[Stored data entries]

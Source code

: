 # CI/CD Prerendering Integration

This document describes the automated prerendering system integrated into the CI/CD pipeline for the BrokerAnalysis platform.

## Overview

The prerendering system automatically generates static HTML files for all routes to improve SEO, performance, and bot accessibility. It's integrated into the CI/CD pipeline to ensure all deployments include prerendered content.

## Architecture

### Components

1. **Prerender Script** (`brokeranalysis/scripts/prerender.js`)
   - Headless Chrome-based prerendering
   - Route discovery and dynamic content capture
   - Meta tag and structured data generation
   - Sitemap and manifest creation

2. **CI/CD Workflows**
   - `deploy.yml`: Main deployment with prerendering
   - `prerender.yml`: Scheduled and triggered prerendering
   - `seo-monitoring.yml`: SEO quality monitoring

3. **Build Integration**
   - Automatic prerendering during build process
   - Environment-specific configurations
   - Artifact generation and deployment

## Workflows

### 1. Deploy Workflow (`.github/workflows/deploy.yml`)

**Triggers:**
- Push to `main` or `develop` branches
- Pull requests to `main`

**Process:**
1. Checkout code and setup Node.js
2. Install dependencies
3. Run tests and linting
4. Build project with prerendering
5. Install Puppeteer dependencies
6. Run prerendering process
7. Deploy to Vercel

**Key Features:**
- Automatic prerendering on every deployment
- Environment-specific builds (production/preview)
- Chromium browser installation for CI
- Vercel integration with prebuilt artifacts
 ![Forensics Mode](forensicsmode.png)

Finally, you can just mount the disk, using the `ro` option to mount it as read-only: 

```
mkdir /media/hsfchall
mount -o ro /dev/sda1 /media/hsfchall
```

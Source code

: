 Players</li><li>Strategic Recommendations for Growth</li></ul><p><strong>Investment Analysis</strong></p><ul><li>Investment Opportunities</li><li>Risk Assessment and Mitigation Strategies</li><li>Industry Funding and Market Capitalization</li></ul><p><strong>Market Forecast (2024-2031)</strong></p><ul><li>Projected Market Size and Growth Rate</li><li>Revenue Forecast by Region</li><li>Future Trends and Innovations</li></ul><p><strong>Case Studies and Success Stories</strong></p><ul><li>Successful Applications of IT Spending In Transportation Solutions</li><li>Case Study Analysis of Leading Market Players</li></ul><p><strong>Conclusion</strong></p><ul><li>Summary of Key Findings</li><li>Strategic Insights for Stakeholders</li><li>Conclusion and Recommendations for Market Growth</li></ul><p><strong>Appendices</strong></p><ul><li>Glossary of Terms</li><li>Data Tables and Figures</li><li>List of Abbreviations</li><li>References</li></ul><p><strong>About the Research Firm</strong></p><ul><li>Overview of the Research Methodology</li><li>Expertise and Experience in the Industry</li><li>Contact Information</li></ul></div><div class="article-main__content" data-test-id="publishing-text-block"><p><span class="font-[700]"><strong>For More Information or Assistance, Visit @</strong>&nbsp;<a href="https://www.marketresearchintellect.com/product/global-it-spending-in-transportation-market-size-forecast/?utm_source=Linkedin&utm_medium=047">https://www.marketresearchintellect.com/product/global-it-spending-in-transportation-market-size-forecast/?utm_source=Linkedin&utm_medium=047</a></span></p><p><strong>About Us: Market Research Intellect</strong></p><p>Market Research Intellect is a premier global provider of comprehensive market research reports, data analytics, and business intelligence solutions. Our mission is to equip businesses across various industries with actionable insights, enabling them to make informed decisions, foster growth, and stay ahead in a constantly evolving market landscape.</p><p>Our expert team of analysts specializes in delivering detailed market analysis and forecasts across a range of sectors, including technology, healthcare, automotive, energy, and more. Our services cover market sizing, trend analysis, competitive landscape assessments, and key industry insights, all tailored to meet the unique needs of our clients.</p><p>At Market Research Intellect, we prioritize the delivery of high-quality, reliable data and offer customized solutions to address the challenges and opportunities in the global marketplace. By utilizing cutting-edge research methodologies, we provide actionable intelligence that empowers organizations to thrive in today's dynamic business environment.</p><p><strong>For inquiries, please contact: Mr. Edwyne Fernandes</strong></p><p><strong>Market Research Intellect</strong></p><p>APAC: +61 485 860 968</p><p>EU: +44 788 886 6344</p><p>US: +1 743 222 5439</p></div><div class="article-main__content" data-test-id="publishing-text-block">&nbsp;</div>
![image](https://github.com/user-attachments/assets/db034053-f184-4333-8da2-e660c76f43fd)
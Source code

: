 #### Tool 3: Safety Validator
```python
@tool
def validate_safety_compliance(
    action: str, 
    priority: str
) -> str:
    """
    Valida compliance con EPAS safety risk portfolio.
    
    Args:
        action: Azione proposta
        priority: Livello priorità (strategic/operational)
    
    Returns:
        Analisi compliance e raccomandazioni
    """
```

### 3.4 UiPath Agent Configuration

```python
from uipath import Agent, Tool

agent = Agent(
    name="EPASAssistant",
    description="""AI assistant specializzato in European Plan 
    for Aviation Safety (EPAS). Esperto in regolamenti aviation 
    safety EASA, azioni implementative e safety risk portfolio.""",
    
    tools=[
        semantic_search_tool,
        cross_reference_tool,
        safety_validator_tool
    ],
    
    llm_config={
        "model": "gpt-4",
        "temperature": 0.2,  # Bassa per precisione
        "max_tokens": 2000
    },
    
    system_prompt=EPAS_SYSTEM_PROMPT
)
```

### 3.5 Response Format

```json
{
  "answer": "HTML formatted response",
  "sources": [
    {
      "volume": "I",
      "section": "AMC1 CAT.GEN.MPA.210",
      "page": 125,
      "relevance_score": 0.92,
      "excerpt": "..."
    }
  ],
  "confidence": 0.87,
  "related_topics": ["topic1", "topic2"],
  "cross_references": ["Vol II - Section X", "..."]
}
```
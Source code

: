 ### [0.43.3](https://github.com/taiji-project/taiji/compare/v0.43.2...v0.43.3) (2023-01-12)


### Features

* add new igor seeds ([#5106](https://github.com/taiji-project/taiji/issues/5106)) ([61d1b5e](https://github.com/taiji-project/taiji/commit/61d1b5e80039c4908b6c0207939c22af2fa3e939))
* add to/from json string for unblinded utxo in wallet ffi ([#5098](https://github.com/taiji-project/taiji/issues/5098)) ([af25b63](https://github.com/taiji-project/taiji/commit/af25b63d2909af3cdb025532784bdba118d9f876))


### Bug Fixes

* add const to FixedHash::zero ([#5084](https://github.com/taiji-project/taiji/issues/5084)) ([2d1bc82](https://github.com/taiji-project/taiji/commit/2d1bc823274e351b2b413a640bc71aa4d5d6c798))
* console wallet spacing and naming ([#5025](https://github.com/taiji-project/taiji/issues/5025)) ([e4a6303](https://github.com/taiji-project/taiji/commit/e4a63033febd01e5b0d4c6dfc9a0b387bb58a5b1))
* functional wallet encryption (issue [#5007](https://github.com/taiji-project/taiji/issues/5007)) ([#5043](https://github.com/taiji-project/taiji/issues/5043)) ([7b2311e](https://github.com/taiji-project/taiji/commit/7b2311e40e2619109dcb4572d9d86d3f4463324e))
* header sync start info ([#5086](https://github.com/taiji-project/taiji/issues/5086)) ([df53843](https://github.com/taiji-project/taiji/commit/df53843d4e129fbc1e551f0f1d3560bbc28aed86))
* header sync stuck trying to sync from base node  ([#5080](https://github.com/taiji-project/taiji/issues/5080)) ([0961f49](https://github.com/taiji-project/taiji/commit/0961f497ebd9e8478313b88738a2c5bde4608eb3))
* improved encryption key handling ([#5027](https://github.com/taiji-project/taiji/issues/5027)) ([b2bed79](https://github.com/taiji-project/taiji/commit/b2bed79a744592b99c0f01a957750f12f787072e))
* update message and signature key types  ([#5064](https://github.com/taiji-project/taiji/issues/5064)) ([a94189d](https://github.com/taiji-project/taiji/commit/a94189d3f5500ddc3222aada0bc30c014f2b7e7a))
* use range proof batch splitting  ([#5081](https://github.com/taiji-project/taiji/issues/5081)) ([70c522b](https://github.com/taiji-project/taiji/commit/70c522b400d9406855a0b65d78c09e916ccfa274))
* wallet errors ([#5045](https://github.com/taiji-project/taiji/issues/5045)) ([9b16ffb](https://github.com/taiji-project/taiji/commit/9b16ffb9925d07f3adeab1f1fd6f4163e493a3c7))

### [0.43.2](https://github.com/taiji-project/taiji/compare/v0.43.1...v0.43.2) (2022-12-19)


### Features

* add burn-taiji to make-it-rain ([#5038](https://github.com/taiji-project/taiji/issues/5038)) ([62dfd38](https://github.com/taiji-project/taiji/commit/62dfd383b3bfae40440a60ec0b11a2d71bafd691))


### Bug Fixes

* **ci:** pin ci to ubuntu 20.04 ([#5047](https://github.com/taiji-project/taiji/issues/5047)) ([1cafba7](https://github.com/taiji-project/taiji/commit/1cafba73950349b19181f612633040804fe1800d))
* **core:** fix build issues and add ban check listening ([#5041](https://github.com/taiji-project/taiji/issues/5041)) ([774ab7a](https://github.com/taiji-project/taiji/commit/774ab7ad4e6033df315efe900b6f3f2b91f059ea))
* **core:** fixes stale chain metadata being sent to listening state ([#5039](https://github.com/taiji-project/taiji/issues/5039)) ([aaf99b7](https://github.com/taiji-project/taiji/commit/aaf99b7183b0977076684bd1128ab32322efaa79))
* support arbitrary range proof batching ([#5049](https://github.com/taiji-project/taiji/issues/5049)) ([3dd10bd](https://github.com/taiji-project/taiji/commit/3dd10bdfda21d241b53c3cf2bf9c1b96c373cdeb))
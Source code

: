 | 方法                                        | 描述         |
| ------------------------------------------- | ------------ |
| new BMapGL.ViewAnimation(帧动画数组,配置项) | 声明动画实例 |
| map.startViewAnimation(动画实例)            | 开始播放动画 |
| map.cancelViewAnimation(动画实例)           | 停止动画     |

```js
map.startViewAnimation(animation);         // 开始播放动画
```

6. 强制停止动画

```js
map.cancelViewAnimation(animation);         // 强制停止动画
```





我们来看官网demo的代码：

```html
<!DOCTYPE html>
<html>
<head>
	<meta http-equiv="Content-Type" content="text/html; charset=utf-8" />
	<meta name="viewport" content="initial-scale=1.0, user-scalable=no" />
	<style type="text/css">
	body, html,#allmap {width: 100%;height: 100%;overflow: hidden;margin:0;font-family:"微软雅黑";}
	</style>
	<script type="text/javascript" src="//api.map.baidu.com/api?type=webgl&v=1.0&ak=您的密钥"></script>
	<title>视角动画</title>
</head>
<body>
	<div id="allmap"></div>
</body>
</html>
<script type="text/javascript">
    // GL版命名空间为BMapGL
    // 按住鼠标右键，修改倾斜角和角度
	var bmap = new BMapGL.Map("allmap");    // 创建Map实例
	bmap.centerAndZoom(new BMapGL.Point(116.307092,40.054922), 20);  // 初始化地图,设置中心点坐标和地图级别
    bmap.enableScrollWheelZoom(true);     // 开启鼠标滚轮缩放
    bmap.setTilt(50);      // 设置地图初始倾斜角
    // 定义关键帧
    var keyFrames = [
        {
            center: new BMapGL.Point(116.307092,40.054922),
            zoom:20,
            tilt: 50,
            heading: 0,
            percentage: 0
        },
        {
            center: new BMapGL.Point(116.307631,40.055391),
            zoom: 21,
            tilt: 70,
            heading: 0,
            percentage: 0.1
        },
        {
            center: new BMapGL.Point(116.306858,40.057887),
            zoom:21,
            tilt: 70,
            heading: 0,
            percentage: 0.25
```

■ **TASK STATEMENT**
From the entries above, select each line containing the string "name".

■ **COMPLETED TASK**
    name="EPASAssistant",
	<meta name="viewport" content="initial-scale=1.0, user-scalable=no" />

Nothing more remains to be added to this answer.